Today I listened to a talk by someone who I interviewed with for a post-doc position 5 years ago. It was strange to think that if I had chosen to join that lab, those could have been my data. I couldn't help but wonder if choosing a different lab and a different mentor would have led to a different career path.
It also made me think back of this post that I wrote two years ago:
It made me wonder whether if I would ever make the decision to look for a job outside science, and if so, if I would regret all the time and effort put into trying to get data, write papers and get grants? If I would look at it from a distance, would all of this seem ridiculous? Is it worth all those hours and stress and time in the lab to know one tiny detail about one sub-aspect of neuroscience? I guess if you look at it like that it’s not. So I try to do things that I like and I do them in an amount of time that is reasonable. Because as much as I’m passionate about being a scientist and trying to become a professor someday, I don’t want to look back and realize that I've spent all of my time working like a headless chicken.

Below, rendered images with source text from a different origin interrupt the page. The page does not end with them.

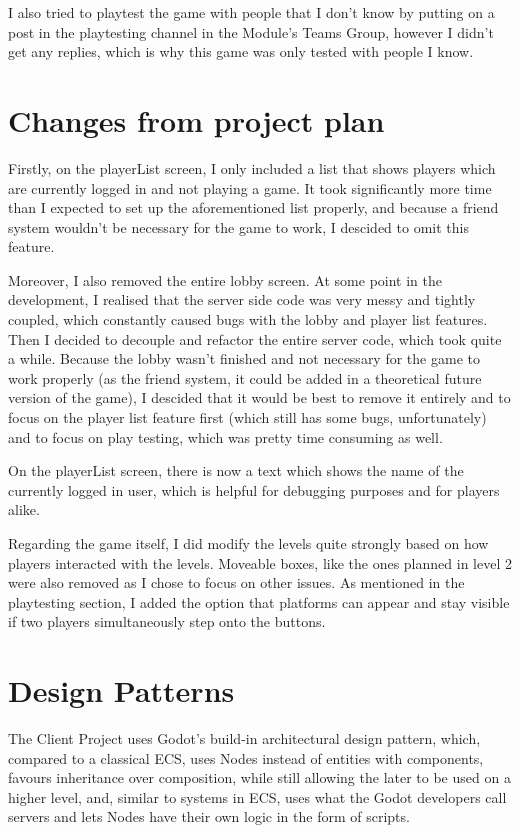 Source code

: \documentclass{article}
\begin{document}
\bigskip
I also tried to playtest the game with people that I don't know by putting on a post in the playtesting channel in the Module's Teams Group, however I didn't get any replies, which is why this game was only tested with people I know.


\section{Changes from project plan}
Firstly, on the playerList screen, I only included a list that shows players which are currently logged in and not playing a game. It took significantly more time than I expected to set up the aforementioned list properly, and because a friend system wouldn't be necessary for the game to work, I descided to omit this feature. 

\bigskip
Moreover, I also removed the entire lobby screen. At some point in the development, I realised that the server side code was very messy and tightly coupled, which constantly caused bugs with the lobby and player list features. Then I decided to decouple and refactor the entire server code, which took quite a while. Because the lobby wasn't finished and not necessary for the game to work properly (as the friend system, it could be added in a theoretical future version of the game), I descided that it would be best to remove it entirely and to focus on the player list feature first (which still has some bugs, unfortunately) and to focus on play testing, which was pretty time consuming as well.

\bigskip
On the playerList screen, there is now a text which shows the name of the currently logged in user, which is helpful for debugging purposes and for players alike.

\bigskip
Regarding the game itself, I did modify the levels quite strongly based on how players interacted with the levels. Moveable boxes, like the ones planned in level 2 were also removed as I chose to focus on other issues. As mentioned in the playtesting section, I added the option that platforms can appear and stay visible if two players simultaneously step onto the buttons. 

\section{Design Patterns}
The Client Project uses Godot's build-in architectural design pattern, which, compared to a classical ECS, uses Nodes instead of entities with components, favours inheritance over composition, while still allowing the later to be used on a higher level, and, similar to systems in ECS, uses what the Godot developers call servers and lets Nodes have their own logic in the form of scripts. 
\end{document}
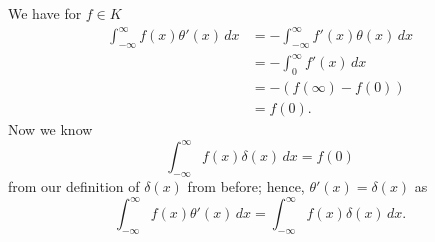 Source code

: \begin{solution}
    We have for $f \in K$
    \begin{align*}
        \int_{-\infty}^{\infty} f(x) \theta'(x) \,dx
        &= -\int_{-\infty}^{\infty} f'(x) \theta(x) \,dx \\
        &= -\int_0^{\infty} f'(x) \,dx \\
        &= -(f(\infty) - f(0)) \\
        &= f(0).
    \end{align*}
    Now we know
    \[
        \int_{-\infty}^{\infty} f(x) \delta(x) \,dx = f(0)
    \]
    from our definition of $\delta(x)$ from before;
    hence, $\theta'(x) = \delta(x)$ as
    \[
        \int_{-\infty}^{\infty} f(x) \theta'(x) \,dx 
        = \int_{-\infty}^{\infty} f(x) \delta(x) \,dx.
    \]
\end{solution}
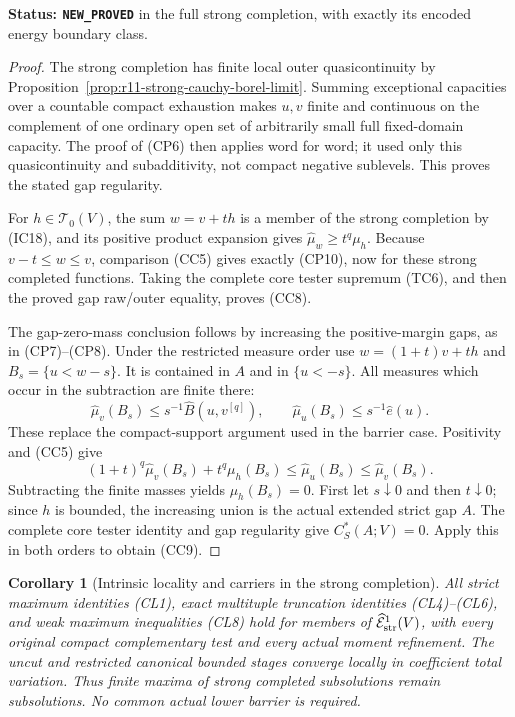 \documentclass[11pt,a4paper]{article}
\numberwithin{equation}{section}
\newtheorem{corollary}[theorem]{Corollary}
\theoremstyle{definition}
\theoremstyle{remark}
\begin{document}
\noindent\textbf{Status: \texttt{NEW\_PROVED}} in the full
strong completion, with exactly its encoded energy boundary class.

\begin{proof}
The strong completion has finite local outer quasicontinuity
by Proposition~\ref{prop:r11-strong-cauchy-borel-limit}.
Summing exceptional capacities over a countable compact
exhaustion makes $u,v$ finite and continuous on the complement
of one ordinary open set of arbitrarily small full fixed-domain
capacity. The proof of (CP6) then applies word for word; it
used only this quasicontinuity and subadditivity, not compact
negative sublevels. This proves the stated gap regularity.

For $h\in\mathscr T_0(V)$, the sum $w=v+t h$ is a member
of the strong completion by (IC18), and its positive product
expansion gives $\widehat\mu_w\geq t^q\mu_h$.
Because $v-t\leq w\leq v$, comparison (CC5) gives exactly
(CP10), now for these strong completed functions. Taking the
complete core tester supremum (TC6), and then the proved gap
raw/outer equality, proves (CC8).

The gap-zero-mass conclusion follows by increasing the
positive-margin gaps, as in (CP7)--(CP8). Under the restricted
measure order use $w=(1+t)v+t h$ and $B_s=\{u<w-s\}$.
It is contained in $A$ and in $\{u<-s\}$.
All measures which occur in the subtraction are finite there:
\[
 \widehat\mu_v(B_s)\leq s^{-1}\widehat B(u,v^{[q]}),\qquad
 \widehat\mu_u(B_s)\leq s^{-1}\widehat e(u).
\]
These replace the compact-support argument used in the barrier
case. Positivity and (CC5) give
\[
 (1+t)^q\widehat\mu_v(B_s)+t^q\mu_h(B_s)
        \leq\widehat\mu_u(B_s)\leq\widehat\mu_v(B_s).
 \tag{CC10}
\]
Subtracting the finite masses yields $\mu_h(B_s)=0$.
First let $s\downarrow0$ and then $t\downarrow0$; since $h$
is bounded, the increasing union is the actual extended strict
gap $A$. The complete core tester identity and gap regularity
give $C_S^*(A;V)=0$. Apply this in both orders to obtain (CC9).
\end{proof}

\begin{corollary}[Intrinsic locality and carriers in the strong completion]
\label{cor:r11-strong-completed-locality-carriers}
All strict maximum identities (CL1), exact multituple truncation
identities (CL4)--(CL6), and weak maximum inequalities (CL8)
hold for members of $\widehat{\mathcal E}^1_{\rm str}(V)$,
with every original compact complementary test and every
actual moment refinement. The uncut and restricted canonical
bounded stages converge locally in coefficient total variation.
Thus finite maxima of strong completed subsolutions remain
subsolutions. No common actual lower barrier is required.
\end{corollary}
\end{document}
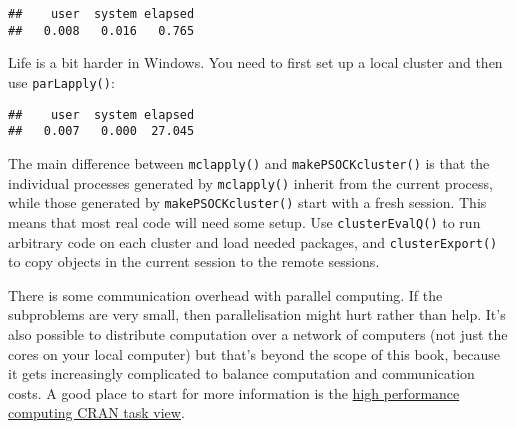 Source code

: \begin{verbatim}
##    user  system elapsed 
##   0.008   0.016   0.765
\end{verbatim}

Life is a bit harder in Windows. You need to first set up a local
cluster and then use \texttt{parLapply()}: 

\begin{Shaded}
\begin{Highlighting}[]
\StringTok{ }
\NormalTok{(}\OperatorTok{:}\NormalTok{, }
\end{Highlighting}
\end{Shaded}

\begin{verbatim}
##    user  system elapsed 
##   0.007   0.000  27.045
\end{verbatim}

The main difference between \texttt{mclapply()} and
\texttt{makePSOCKcluster()} is that the individual processes generated
by \texttt{mclapply()} inherit from the current process, while those
generated by \texttt{makePSOCKcluster()} start with a fresh session.
This means that most real code will need some setup. Use
\texttt{clusterEvalQ()} to run arbitrary code on each cluster and load
needed packages, and \texttt{clusterExport()} to copy objects in the
current session to the remote sessions.

\begin{Shaded}
\begin{Highlighting}[]
\StringTok{ }
\StringTok{ }\OperatorTok{::}

\NormalTok{)}
\CommentTok{#> [[1]]}
\end{Highlighting}
\end{Shaded}

There is some communication overhead with parallel computing. If the
subproblems are very small, then parallelisation might hurt rather than
help. It's also possible to distribute computation over a network of
computers (not just the cores on your local computer) but that's beyond
the scope of this book, because it gets increasingly complicated to
balance computation and communication costs. A good place to start for
more information is the
\href{http://cran.r-project.org/web/views/HighPerformanceComputing.html}{high
performance computing CRAN task view}.

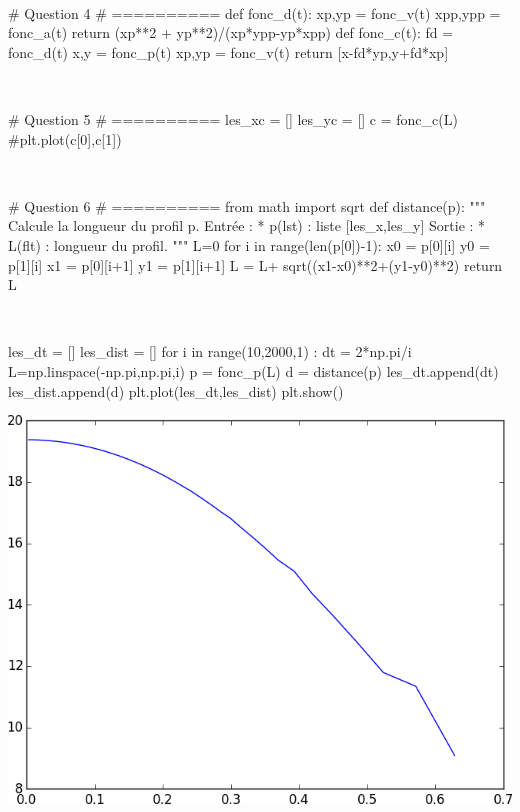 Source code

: \documentclass[10pt,fleqn]{article} %
\begin{document}
\begin{multicols}{2}
\columnbreak

\begin{corrige}
$\quad$
\begin{python}
# Question 4
# ==========
def fonc_d(t):
    xp,yp = fonc_v(t)
    xpp,ypp = fonc_a(t)
    return (xp**2 + yp**2)/(xp*ypp-yp*xpp)
def fonc_c(t):
    fd = fonc_d(t)
    x,y = fonc_p(t)
    xp,yp = fonc_v(t)
    return [x-fd*yp,y+fd*xp]
\end{python}
\end{corrige}

\begin{corrige}
$\quad$
\begin{python}
# Question 5
# ==========
les_xc  = []
les_yc  = []
c = fonc_c(L)
#plt.plot(c[0],c[1])
\end{python}
\end{corrige}

\begin{corrige}
$\quad$
\begin{python}
# Question 6
# ==========
from math import sqrt
def distance(p):
    """
    Calcule la longueur du profil p.
    Entrée : 
     * p(lst) : liste [les_x,les_y]
    Sortie : 
     * L(flt) : longueur du profil.
    """
    L=0
    for i in range(len(p[0])-1):
        x0 = p[0][i]
        y0 = p[1][i]
        x1 = p[0][i+1]
        y1 = p[1][i+1]
        L = L+ sqrt((x1-x0)**2+(y1-y0)**2)
    return L
\end{python}
\end{corrige}

\begin{corrige}
$\quad$
\begin{python}
les_dt = []
les_dist = []
for i in range(10,2000,1) :
    dt = 2*np.pi/i
    L=np.linspace(-np.pi,np.pi,i)
    p = fonc_p(L)
    d = distance(p)
    les_dt.append(dt)
    les_dist.append(d)
plt.plot(les_dt,les_dist)
plt.show()       
\end{python}
\end{corrige}


\begin{center}
\includegraphics[width=.8\linewidth]{programmes/Exercice_12/figure_2}


\end{center}
\end{multicols}
\end{document}
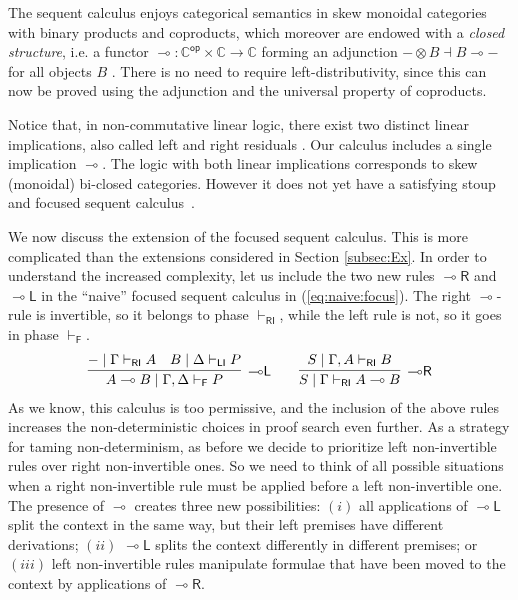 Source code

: \documentclass[submission,copyright,creativecommons]{eptcs}
\theoremstyle{definition}
\newcommand{\lright}{{\multimap}\mathsf{R}}
\newcommand{\lleft}{{\multimap}\mathsf{L}}
\newcommand{\ot}{\otimes}
\newcommand{\lolli}{\multimap}
\newcommand{\RI}{\mathsf{RI}}
\newcommand{\LI}{\mathsf{LI}}
\newcommand{\F}{\mathsf{F}}
\begin{document}
The sequent calculus enjoys categorical semantics in skew monoidal categories with binary products and coproducts, which moreover are endowed with a \emph{closed structure}, i.e. a functor $\lolli : \mathbb{C}^{\mathsf{op}} \times \mathbb{C} \rightarrow \mathbb{C}$ forming an adjunction ${-} \ot B \dashv B \lolli {-}$ for all objects $B$ \cite{street:skew-closed:2013}. There is no need to require left-distributivity, since this can now be proved using the adjunction and the universal property of coproducts.

Notice that, in non-commutative linear logic, there exist two distinct linear implications, also called left and right residuals \cite{lambek:mathematics:58}. Our calculus includes a single implication $\lolli$. The logic with both linear implications corresponds to skew (monoidal) bi-closed categories. However it does not yet have a satisfying stoup and focused sequent calculus~\cite{wan2024,WanPhD}.

We now discuss the extension of the focused sequent calculus. This is more complicated than the extensions considered in Section \ref{subsec:Ex}. In order to understand the increased complexity, let us include the two new rules $\lright$ and $\lleft$ in the ``naive'' focused sequent calculus in (\ref{eq:naive:focus}). The right $\lolli$-rule is invertible, so it belongs to phase $\vdash_\RI$, while the left rule is not, so it goes in phase $\vdash_\F$.
\begin{displaymath}
  \begin{array}{c}
    \infer[\lleft]{A \lolli B \mid \Gamma , \Delta \vdash_\F P}{
      - \mid \Gamma \vdash_\RI A
      &
      B \mid \Delta \vdash_\LI P
    }
    \qquad
    \infer[\lright]{S \mid \Gamma \vdash_\RI A \lolli B}{S \mid \Gamma , A \vdash_\RI B}
  \end{array}
\end{displaymath}
As we know, this calculus is too permissive, and the inclusion of the above rules increases the non-deterministic choices in proof search even further. As a strategy for taming non-determinism, as before we decide to prioritize left non-invertible rules over right non-invertible ones. So we need to think of all possible situations when a right non-invertible rule must be applied before a left non-invertible one. The presence of $\lolli$ creates three new possibilities: $(i)$ all applications of $\lleft$ split the context in the same way, but their left premises have different derivations; $(ii)$ $\lleft$ splits the context differently in different premises; or $(iii)$ left non-invertible rules manipulate formulae that have been moved to the context by applications of $\lright$.
\end{document}
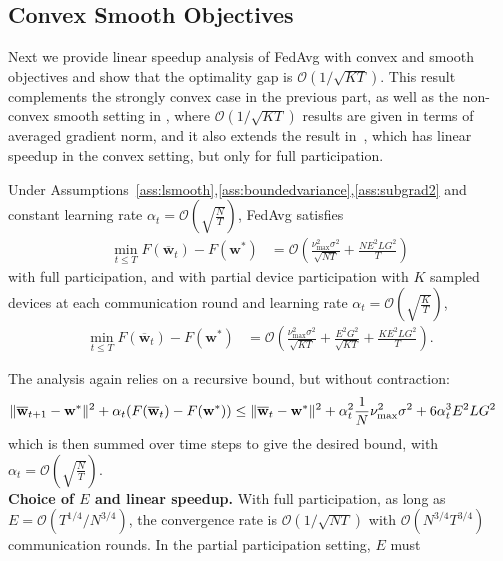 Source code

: \subsection{Convex Smooth Objectives}
Next we provide linear speedup analysis of FedAvg with convex and
smooth objectives and show that the optimality gap is $\mathcal{O}(1/\sqrt{KT})$. 
This result complements the strongly convex case in the previous part, as well as the non-convex
smooth setting in \cite{jiang2018linear,yu2019parallel,haddadpour2019convergence},
where $\mathcal{O}(1/\sqrt{KT})$ results are given in terms of averaged
gradient norm, and it also extends the result in~\cite{khaled2020tighter}, which has linear speedup in the convex setting, but only for full participation.
\begin{theorem}
	\label{thm:SGD_cvx}Under Assumptions~\ref{ass:lsmooth},\ref{ass:boundedvariance},\ref{ass:subgrad2} and constant learning
	rate $\alpha_{t}=\mathcal{O}(\sqrt{\frac{N}{T}})$, FedAvg satisfies
	\begin{align*}
	\min_{t\leq T}F(\overline{\mathbf{w}}_{t})-F(\mathbf{w}^{\ast}) & =\mathcal{O}\left(\frac{\nu_{\max}^{2}\sigma^{2}}{\sqrt{NT}}+\frac{NE^{2}LG^{2}}{T}\right)
	\end{align*}
	with full participation, and with partial device participation with $K$ sampled devices at
	each communication round and learning rate $\alpha_{t}=\mathcal{O}(\sqrt{\frac{K}{T}})$,
	\begin{align*}
	\min_{t\leq T}F(\overline{\mathbf{w}}_{t})-F(\mathbf{w}^{\ast}) & =\mathcal{O}\left(\frac{\nu_{\max}^{2}\sigma^{2}}{\sqrt{KT}}+\frac{E^{2}G^{2}}{\sqrt{KT}}+\frac{KE^{2}LG^{2}}{T}\right).
	\end{align*}
\end{theorem}
The analysis again relies on a recursive bound, but without contraction: 
\begin{align*}
	\|{\overline{\mathbf{w}}}_{t+1}-{\mathbf{w}}^{\ast}\|^{2}+\alpha_{t}(F({\overline{\mathbf{w}}}_{t})-F({\mathbf{w}}^{\ast})) & \leq\|{\overline{\mathbf{w}}}_{t}-{\mathbf{w}}^{\ast}\|^{2}+\alpha_{t}^{2}\frac{1}{N}\nu_{\max}^{2}\sigma^{2}+6\alpha_{t}^{3}E^{2}LG^{2}
	\end{align*}
which is then summed over time steps to give the desired bound, with $\alpha_{t}=\mathcal{O}(\sqrt{\frac{N}{T}})$. \\
%
\textbf{Choice of $E$ and linear speedup. }With full participation,
as long as $E=\mathcal{O}(T^{1/4}/N^{3/4})$, the convergence
rate is $\mathcal{O}(1/\sqrt{NT})$ with $\mathcal{O}(N^{3/4}T^{3/4})$
communication rounds. In the partial participation setting, $E$ must
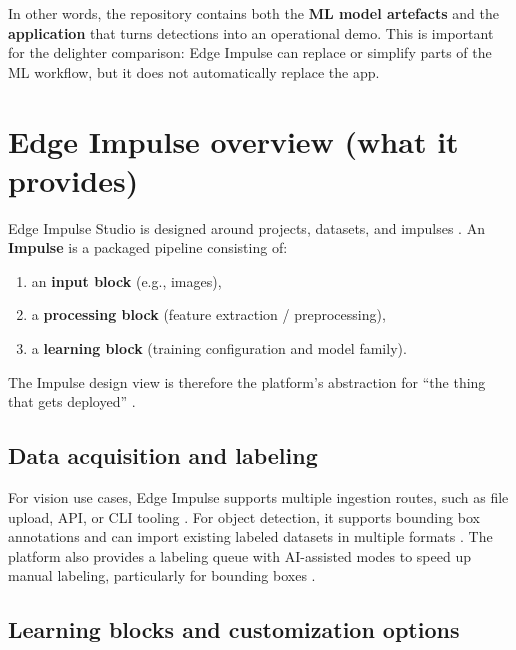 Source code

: \noindent
In other words, the repository contains both the \textbf{ML model artefacts} and the \textbf{application} that turns detections into an operational demo.
This is important for the delighter comparison: Edge Impulse can replace or simplify parts of the ML workflow, but it does not automatically replace the app.

\section{Edge Impulse overview (what it provides)}
\label{sec:edge_impulse_overview}

\noindent
Edge Impulse Studio is designed around projects, datasets, and impulses \cite{EdgeImpulseStudioOverview}.
An \textbf{Impulse} is a packaged pipeline consisting of:
\begin{enumerate}
	\item an \textbf{input block} (e.g., images),
	\item a \textbf{processing block} (feature extraction / preprocessing),
	\item a \textbf{learning block} (training configuration and model family).
\end{enumerate}
\noindent
The Impulse design view is therefore the platform's abstraction for ``the thing that gets deployed'' \cite{EdgeImpulseImpulseDesign}.

\subsection{Data acquisition and labeling}

\noindent
For vision use cases, Edge Impulse supports multiple ingestion routes, such as file upload, API, or CLI tooling \cite{EdgeImpulseDataAcquisition}.
For object detection, it supports bounding box annotations and can import existing labeled datasets in multiple formats \cite{EdgeImpulseUploader,EdgeImpulseObjectDetectionLabelFormats}.
The platform also provides a labeling queue with AI-assisted modes to speed up manual labeling, particularly for bounding boxes \cite{EdgeImpulseLabelingQueue}.

\subsection{Learning blocks and customization options}

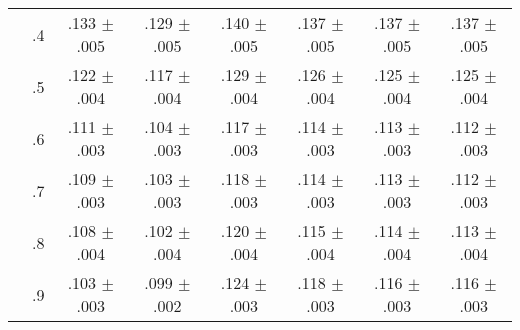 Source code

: \begin{tabular}{cccccccc}
 & .4 & .133 $\pm$ .005 & .129 $\pm$ .005 & .140 $\pm$ .005 & .137 $\pm$ .005 & .137 $\pm$ .005 & .137 $\pm$ .005 \\
 & .5 & .122 $\pm$ .004 & .117 $\pm$ .004 & .129 $\pm$ .004 & .126 $\pm$ .004 & .125 $\pm$ .004 & .125 $\pm$ .004 \\
 & .6 & .111 $\pm$ .003 & .104 $\pm$ .003 & .117 $\pm$ .003 & .114 $\pm$ .003 & .113 $\pm$ .003 & .112 $\pm$ .003 \\
 & .7 & .109 $\pm$ .003 & .103 $\pm$ .003 & .118 $\pm$ .003 & .114 $\pm$ .003 & .113 $\pm$ .003 & .112 $\pm$ .003 \\
 & .8 & .108 $\pm$ .004 & .102 $\pm$ .004 & .120 $\pm$ .004 & .115 $\pm$ .004 & .114 $\pm$ .004 & .113 $\pm$ .004 \\
 & .9 & .103 $\pm$ .003 & .099 $\pm$ .002 & .124 $\pm$ .003 & .118 $\pm$ .003 & .116 $\pm$ .003 & .116 $\pm$ .003 \\
\bottomrule
\end{tabular}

First, I have come to realize that all this hard work that we do in science, is not at all useless outside academia. Because outside academia, people still care about whether you are able to finish projects, whether you can bring projects from ideas to data to papers and whether you can show the results of for example a successful collaboration by a paper that you published together. Even all the exercise in writing grants that were unfunded has been useful because it has improved my writing and how I get a message across.
So instead of dwelling on "what if", of course there are no alternate realities (well maybe, but not that I'm aware of at least). There are only the choices that I made that led me to where I am now.
And another interesting observation: it was weird to for the first time in years listen to science talks and not be thinking about how I could use this information and what I was going to propose in the next fellowship or grant proposal that I'm writing. It did make me a little sad.